WORK ORDER
Examine each line of the data, and copy the ones containing "frac".

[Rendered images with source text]
====

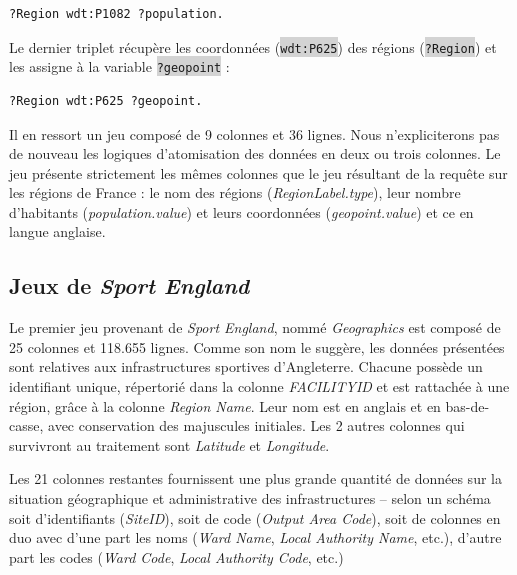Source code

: \documentclass[hidelinks, 12pt]{report}
\newcommand{\code}[1]{\colorbox{LightGray}{\texttt{#1}}}
\begin{document}
\begin{lstlisting}[language=SPARQL]
	?Region wdt:P1082 ?population.
\end{lstlisting}

Le dernier triplet récupère les coordonnées (\code{wdt:P625}) des régions (\code{?Region}) et les assigne à la variable \code{?geopoint} :

\begin{lstlisting}[language=SPARQL]
	?Region wdt:P625 ?geopoint.
\end{lstlisting}

Il en ressort un jeu composé de 9 colonnes et 36 lignes. Nous n'expliciterons pas de nouveau les logiques d'atomisation des données en deux ou trois colonnes. Le jeu présente strictement les mêmes colonnes que le jeu résultant de la requête sur les régions de France : le nom des régions (\textit{RegionLabel.type}), leur nombre d'habitants (\textit{population.value}) et leurs coordonnées (\textit{geopoint.value}) et ce en langue anglaise.





%





\subsection{Jeux de \textit{Sport England}}

Le premier jeu provenant de \textit{Sport England}, nommé \textit{Geographics} est composé de 25 colonnes et 118.655 lignes. Comme son nom le suggère, les données présentées sont relatives aux infrastructures sportives d'Angleterre. Chacune possède un identifiant unique, répertorié dans la colonne \textit{FACILITYID} et est rattachée à une région, grâce à la colonne \textit{Region Name}. Leur nom est en anglais et en bas-de-casse, avec conservation des majuscules initiales. Les 2 autres colonnes qui survivront au traitement sont \textit{Latitude} et \textit{Longitude}.

Les 21 colonnes restantes fournissent une plus grande quantité de données sur la situation géographique et administrative des infrastructures -- selon un schéma soit d'identifiants (\textit{SiteID}), soit de code (\textit{Output Area Code}), soit de colonnes en duo avec d'une part les noms (\textit{Ward Name}, \textit{Local Authority Name}, etc.), d'autre part les codes (\textit{Ward Code}, \textit{Local Authority Code}, etc.)
\end{document}
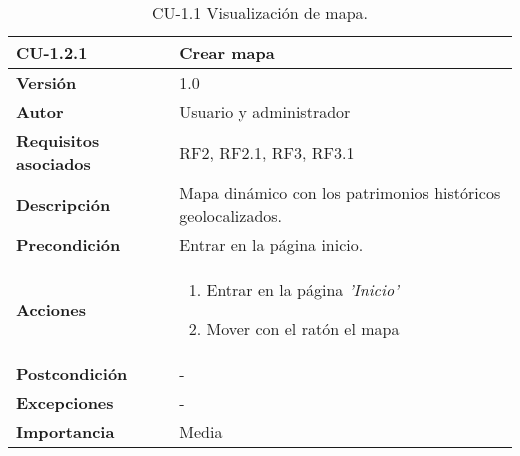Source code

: \begin{table}[h!]
	\centering
	\begin{tabularx}{\linewidth}{ p{} p{} }
		\toprule
		\textbf{CU-1.2.1}    & \textbf{Crear mapa}\\
		\toprule
		\textbf{Versión}              & 1.0    \\
		\textbf{Autor}                & Usuario y administrador \\
		\textbf{Requisitos asociados} & RF2, RF2.1, RF3, RF3.1 \\
		\textbf{Descripción}          & Mapa dinámico con los patrimonios históricos geolocalizados. \\
		\textbf{Precondición}         & Entrar en la página inicio. \\
		\textbf{Acciones}             &
		\begin{enumerate}
			\def\labelenumi{\arabic{enumi}.}
			\tightlist
			\item Entrar en la página \textit{'Inicio'}
			\item Mover con el ratón el mapa
		\end{enumerate}\\
		\textbf{Postcondición}        &  -\\
		\textbf{Excepciones}          &  -\\
		\textbf{Importancia}          & Media \\
		\bottomrule
	\end{tabularx}
	\caption{CU-1.1 Visualización de mapa.}
\end{table}
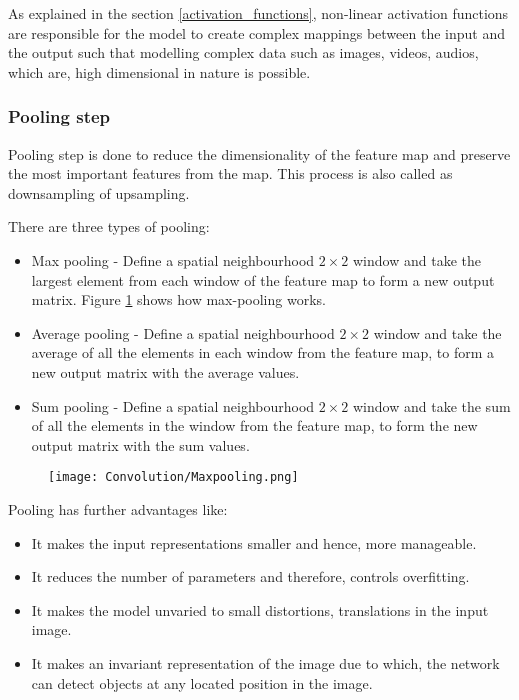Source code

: As explained in the section \ref{activation_functions}, non-linear activation functions are responsible for the model to create complex mappings between the input and the output such that modelling complex data such as images, videos, audios, which are, high dimensional in nature is possible.

\subsubsection{Pooling step}

Pooling step is done to reduce the dimensionality of the feature map and preserve the most important features from the map. This process is also called as downsampling of upsampling.

There are three types of pooling: 

\begin{itemize}
    \item Max pooling - Define a spatial neighbourhood $2\times2$ window and take the largest element from each window of the feature map to form a new output matrix. Figure \ref{maxpool} shows how max-pooling works. 
    
    \item Average pooling - Define a spatial neighbourhood $2\times2$ window and take the average of all the elements in each window from the feature map, to form a new output matrix with the average values.
    
    \item Sum pooling - Define a spatial neighbourhood $2\times2$ window and take the sum of all the elements in the window from the feature map, to form the new output matrix with the sum values.
\end{itemize}

\begin{figure}[h!]
    \centering
        \texttt{[image: Convolution/Maxpooling.png]}
    \caption{\cite{VoPa}}
    \label{maxpool}
\end{figure}

Pooling has further advantages like:

\begin{itemize}
    \item It makes the input representations smaller and hence, more manageable.
    \item It reduces the number of parameters and therefore, controls overfitting.
    \item It makes the model unvaried to small distortions, translations in the input image.
    \item It makes an invariant representation of the image due to which, the network can detect objects at any located position in the image. 
\end{itemize}

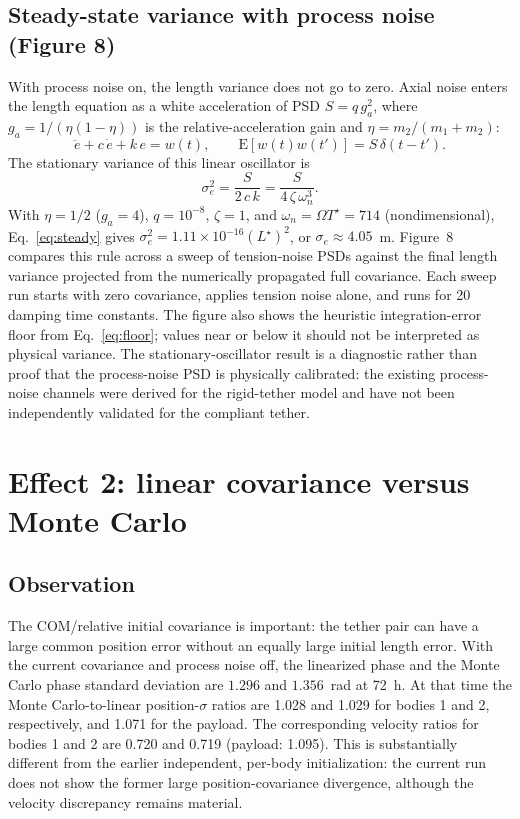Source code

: \documentclass{article}
\begin{document}
\subsection{Steady-state variance with process noise (Figure 8)}

With process noise on, the length variance does not go to zero. Axial
noise enters the length equation as a white acceleration of PSD
$S = q\,g_a^{2}$, where $g_a = 1/(\eta(1-\eta))$ is the relative-acceleration
gain and $\eta = m_2/(m_1+m_2)$:
\begin{equation}
  \ddot e + c\,\dot e + k\,e = w(t), \qquad
  \mathrm{E}[w(t)w(t')] = S\,\delta(t-t').
\end{equation}
The stationary variance of this linear oscillator is
\begin{equation}
  \sigma_{e}^{2} = \frac{S}{2\,c\,k} = \frac{S}{4\,\zeta\,\omega_n^{3}} .
  \label{eq:steady}
\end{equation}
With $\eta = 1/2$ ($g_a = 4$), $q = 10^{-8}$, $\zeta = 1$, and
$\omega_n = \Omega T^{\star} = 714$ (nondimensional), Eq.~\eqref{eq:steady}
gives $\sigma_e^2 = 1.11\times10^{-16}(L^{\star})^2$, or
$\sigma_e \approx 4.05$~m. Figure~8 compares this rule across a sweep of
tension-noise PSDs against the final length variance projected from the
numerically propagated full covariance. Each sweep run starts with zero
covariance, applies tension noise alone, and runs for 20 damping time
constants. The figure also shows the heuristic integration-error floor from
Eq.~\eqref{eq:floor}; values near or below it should not be interpreted as
physical variance. The stationary-oscillator result is a diagnostic rather
than proof that the process-noise PSD is physically calibrated: the existing
process-noise channels were derived for the rigid-tether model and have not
been independently validated for the compliant tether.

\section{Effect 2: linear covariance versus Monte Carlo}

\subsection{Observation}

The COM/relative initial covariance is important: the tether pair can have a
large common position error without an equally large initial length error.
With the current covariance and process noise off, the linearized phase and
the Monte Carlo phase standard deviation are $1.296$ and $1.356$~rad at 72~h.
At that time the Monte Carlo-to-linear position-$\sigma$ ratios are 1.028 and
1.029 for bodies 1 and 2, respectively, and 1.071 for the payload. The
corresponding velocity ratios for bodies 1 and 2 are 0.720 and 0.719 (payload:
1.095). This is substantially different from the earlier independent,
per-body initialization: the current run does not show the former large
position-covariance divergence, although the velocity discrepancy remains
material.
\end{document}
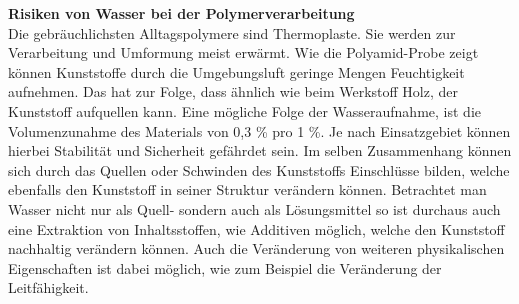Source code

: \textbf{Risiken von Wasser bei der Polymerverarbeitung}\\
Die gebräuchlichsten Alltagspolymere sind Thermoplaste. Sie werden zur Verarbeitung und Umformung meist erwärmt. Wie die Polyamid-Probe zeigt können Kunststoffe durch die Umgebungsluft geringe Mengen Feuchtigkeit aufnehmen. Das hat zur Folge, dass ähnlich wie beim Werkstoff Holz, der Kunststoff aufquellen kann. Eine mögliche Folge der Wasseraufnahme, ist die  Volumenzunahme des Materials von 0,3 \% pro 1 \%.\cite{Kaiser.2006} Je nach Einsatzgebiet können hierbei Stabilität und Sicherheit gefährdet sein. Im selben Zusammenhang können sich durch das Quellen oder Schwinden des Kunststoffs Einschlüsse bilden, welche ebenfalls den Kunststoff in seiner Struktur verändern können. Betrachtet man Wasser nicht nur als Quell- sondern auch als Lösungsmittel so ist durchaus auch eine Extraktion von Inhaltsstoffen, wie Additiven möglich, welche den Kunststoff nachhaltig verändern können. Auch die Veränderung von weiteren physikalischen Eigenschaften ist dabei möglich, wie zum Beispiel die Veränderung der Leitfähigkeit.\cite{polymermerse} 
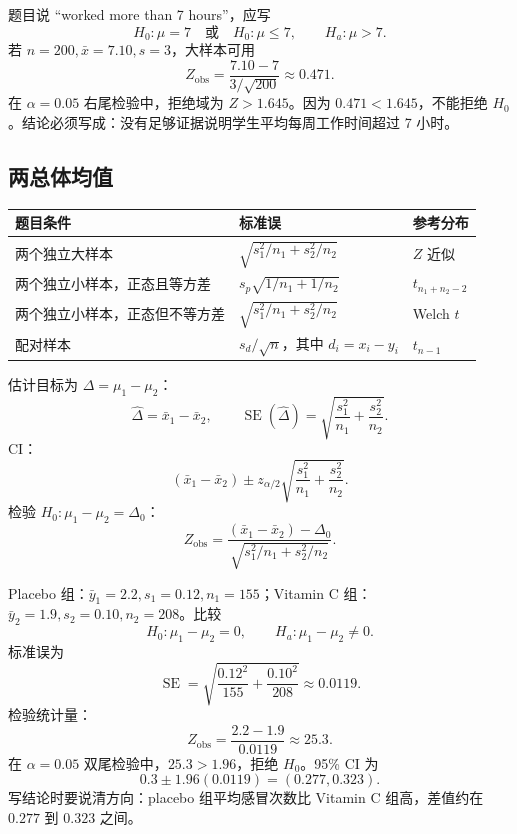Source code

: \documentclass[11pt,a4paper]{article}
\newcommand{\SE}{\operatorname{SE}}
\begin{document}
\begin{methodbox}
题目说 “worked more than 7 hours”，应写
\[
  H_0:\mu=7
  \quad\text{或}\quad
  H_0:\mu\le 7,
  \qquad
  H_a:\mu>7.
\]
若 $n=200,\bar x=7.10,s=3$，大样本可用
\[
  Z_{\mathrm{obs}}
  =
  \frac{7.10-7}{3/\sqrt{200}}
  \approx 0.471.
\]
在 $\alpha=0.05$ 右尾检验中，拒绝域为 $Z>1.645$。因为 $0.471<1.645$，不能拒绝 $H_0$。结论必须写成：没有足够证据说明学生平均每周工作时间超过 7 小时。
\end{methodbox}

\subsection{两总体均值}

\begin{methodbox}[先判断题型]
\begin{center}
\begin{tabular}{lll}
\toprule
题目条件 & 标准误 & 参考分布\\
\midrule
两个独立大样本 & $\sqrt{s_1^2/n_1+s_2^2/n_2}$ & $Z$ 近似\\
两个独立小样本，正态且等方差 & $s_p\sqrt{1/n_1+1/n_2}$ & $t_{n_1+n_2-2}$\\
两个独立小样本，正态但不等方差 & $\sqrt{s_1^2/n_1+s_2^2/n_2}$ & Welch $t$\\
配对样本 & $s_d/\sqrt n$，其中 $d_i=x_i-y_i$ & $t_{n-1}$\\
\bottomrule
\end{tabular}
\end{center}
\end{methodbox}

\begin{templatebox}[两个独立大样本]
估计目标为 $\Delta=\mu_1-\mu_2$：
\[
  \hat\Delta=\bar x_1-\bar x_2,
  \qquad
  \SE(\hat\Delta)=\sqrt{\frac{s_1^2}{n_1}+\frac{s_2^2}{n_2}}.
\]
CI：
\[
  \boxed{
  (\bar x_1-\bar x_2)
  \pm
  z_{\alpha/2}
  \sqrt{\frac{s_1^2}{n_1}+\frac{s_2^2}{n_2}}
  }.
\]
检验 $H_0:\mu_1-\mu_2=\Delta_0$：
\[
  Z_{\mathrm{obs}}
  =
  \frac{(\bar x_1-\bar x_2)-\Delta_0}
  {\sqrt{s_1^2/n_1+s_2^2/n_2}}.
\]
\end{templatebox}

\begin{examplebox}
Placebo 组：$\bar y_1=2.2,s_1=0.12,n_1=155$；Vitamin C 组：
$\bar y_2=1.9,s_2=0.10,n_2=208$。比较
\[
  H_0:\mu_1-\mu_2=0,
  \qquad
  H_a:\mu_1-\mu_2\ne0.
\]
标准误为
\[
  \SE
  =
  \sqrt{\frac{0.12^2}{155}+\frac{0.10^2}{208}}
  \approx0.0119.
\]
检验统计量：
\[
  Z_{\mathrm{obs}}
  =
  \frac{2.2-1.9}{0.0119}
  \approx25.3.
\]
在 $\alpha=0.05$ 双尾检验中，$25.3>1.96$，拒绝 $H_0$。95\% CI 为
\[
  0.3\pm1.96(0.0119)
  =
  (0.277,0.323).
\]
写结论时要说清方向：placebo 组平均感冒次数比 Vitamin C 组高，差值约在 $0.277$ 到 $0.323$ 之间。
\end{examplebox}
\end{document}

====

SOLUTION FOR THIS PROBLEM
  \sigma_{e}^{2} = \frac{S}{2\,c\,k} = \frac{S}{4\,\zeta\,\omega_n^{3}} .
  \frac{7.10-7}{3/\sqrt{200}}
  \SE(\hat\Delta)=\sqrt{\frac{s_1^2}{n_1}+\frac{s_2^2}{n_2}}.
  \sqrt{\frac{s_1^2}{n_1}+\frac{s_2^2}{n_2}}
  \frac{(\bar x_1-\bar x_2)-\Delta_0}
  \sqrt{\frac{0.12^2}{155}+\frac{0.10^2}{208}}
  \frac{2.2-1.9}{0.0119}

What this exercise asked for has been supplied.